**** Data excerpts ****
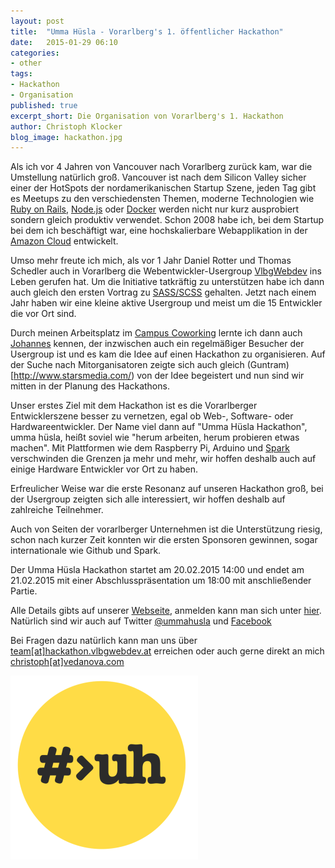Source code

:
 ```yaml
---
layout: post
title:  "Umma Hüsla - Vorarlberg's 1. öffentlicher Hackathon"
date:   2015-01-29 06:10
categories:
- other
tags:
- Hackathon
- Organisation
published: true
excerpt_short: Die Organisation von Vorarlberg's 1. Hackathon
author: Christoph Klocker
blog_image: hackathon.jpg
---
```

Als ich vor 4 Jahren von Vancouver nach Vorarlberg zurück kam, war die Umstellung natürlich groß. Vancouver ist nach
dem Silicon Valley sicher einer der HotSpots der nordamerikanischen Startup Szene, jeden Tag gibt es Meetups zu den
verschiedensten Themen, moderne Technologien wie [Ruby on Rails](http://rubyonrails.org/), [Node.js](http://nodejs.org/)
oder [Docker](http://www.docker.com) werden nicht nur kurz ausprobiert sondern gleich produktiv verwendet. Schon 2008 habe
ich, bei dem Startup bei dem ich beschäftigt war, eine hochskalierbare Webapplikation in der [Amazon Cloud](http://aws.amazon.com/de/)
entwickelt.

Umso mehr freute ich mich, als vor 1 Jahr Daniel Rotter und Thomas Schedler auch in Vorarlberg die Webentwickler-Usergroup
[VlbgWebdev](http://vlbgwebdev.at) ins Leben gerufen hat. Um die Initiative tatkräftig zu unterstützen habe ich dann
auch gleich den ersten Vortrag zu [SASS/SCSS](https://speakerdeck.com/vedanova/sass-compass-spriting-introduction) gehalten. Jetzt nach einem Jahr haben wir eine kleine
aktive Usergroup und meist um die 15 Entwickler die vor Ort sind.

Durch meinen Arbeitsplatz im [Campus Coworking](http://www.prisma-zentrum.com/initiativen/agile-work/coworking/) lernte
ich dann auch [Johannes](http://www.joemoe.at) kennen, der inzwischen auch ein regelmäßiger Besucher der Usergroup
ist und es kam die Idee auf einen Hackathon zu organisieren. Auf der Suche nach Mitorganisatoren zeigte sich auch gleich
(Guntram)[http://www.starsmedia.com/) von der Idee begeistert und nun sind wir mitten in der Planung des Hackathons.

Unser erstes Ziel mit dem Hackathon ist es die Vorarlberger Entwicklerszene besser zu vernetzen, egal ob Web-, Software- oder
Hardwareentwickler. Der Name viel dann auf "Umma Hüsla Hackathon", umma hüsla, heißt soviel wie "herum arbeiten, herum probieren
etwas machen". Mit Plattformen wie dem Raspberry Pi, Arduino und [Spark](Spark.io) verschwinden die Grenzen ja mehr und
mehr, wir hoffen deshalb auch auf einige Hardware Entwickler vor Ort zu haben.

Erfreulicher Weise war die erste Resonanz auf unseren Hackathon groß, bei der Usergroup zeigten sich alle interessiert,
wir hoffen deshalb auf zahlreiche Teilnehmer.

Auch von Seiten der vorarlberger Unternehmen ist die Unterstützung riesig, schon nach kurzer Zeit konnten wir die ersten
 Sponsoren gewinnen, sogar internationale wie Github und Spark.

Der Umma Hüsla Hackathon startet am 20.02.2015 14:00 und endet am 21.02.2015 mit einer Abschlusspräsentation um 18:00
 mit anschließender Partie.

Alle Details gibts auf unserer [Webseite](http://hackathon.vlbgwebdev.at/), anmelden kann man sich unter [hier](https://docs.google.com/forms/d/1-3Rf8tEUj-RGXgjtvXjrMgPf0u_6Z5z4eVA1ALKGwcs/viewform).
Natürlich sind wir auch auf Twitter [@ummahusla](https://twitter.com/ummahusla) und [Facebook](https://www.facebook.com/events/1531634897113432/)

Bei Fragen dazu natürlich kann man uns über [team[at]hackathon.vlbgwebdev.at](team[at]hackathon.vlbgwebdev.at) erreichen oder auch gerne
direkt an mich [christoph[at]vedanova.com](mailto:christoph[at]vedanova.com)

<div class='pull-center'>
<img src="/images/ummahusla-logo.png" class="img-circle">
</div>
****
Problem to work on: Print only what lies in the material above starting at the line with "oder [Docker](http://www.docker.com) werden" and ending at the line with "ich dann auch", every line exactly as given.

Written reply:
oder [Docker](http://www.docker.com) werden nicht nur kurz ausprobiert sondern gleich produktiv verwendet. Schon 2008 habe
ich, bei dem Startup bei dem ich beschäftigt war, eine hochskalierbare Webapplikation in der [Amazon Cloud](http://aws.amazon.com/de/)
entwickelt.

Umso mehr freute ich mich, als vor 1 Jahr Daniel Rotter und Thomas Schedler auch in Vorarlberg die Webentwickler-Usergroup
[VlbgWebdev](http://vlbgwebdev.at) ins Leben gerufen hat. Um die Initiative tatkräftig zu unterstützen habe ich dann
auch gleich den ersten Vortrag zu [SASS/SCSS](https://speakerdeck.com/vedanova/sass-compass-spriting-introduction) gehalten. Jetzt nach einem Jahr haben wir eine kleine
aktive Usergroup und meist um die 15 Entwickler die vor Ort sind.

Durch meinen Arbeitsplatz im [Campus Coworking](http://www.prisma-zentrum.com/initiativen/agile-work/coworking/) lernte
ich dann auch [Johannes](http://www.joemoe.at) kennen, der inzwischen auch ein regelmäßiger Besucher der Usergroup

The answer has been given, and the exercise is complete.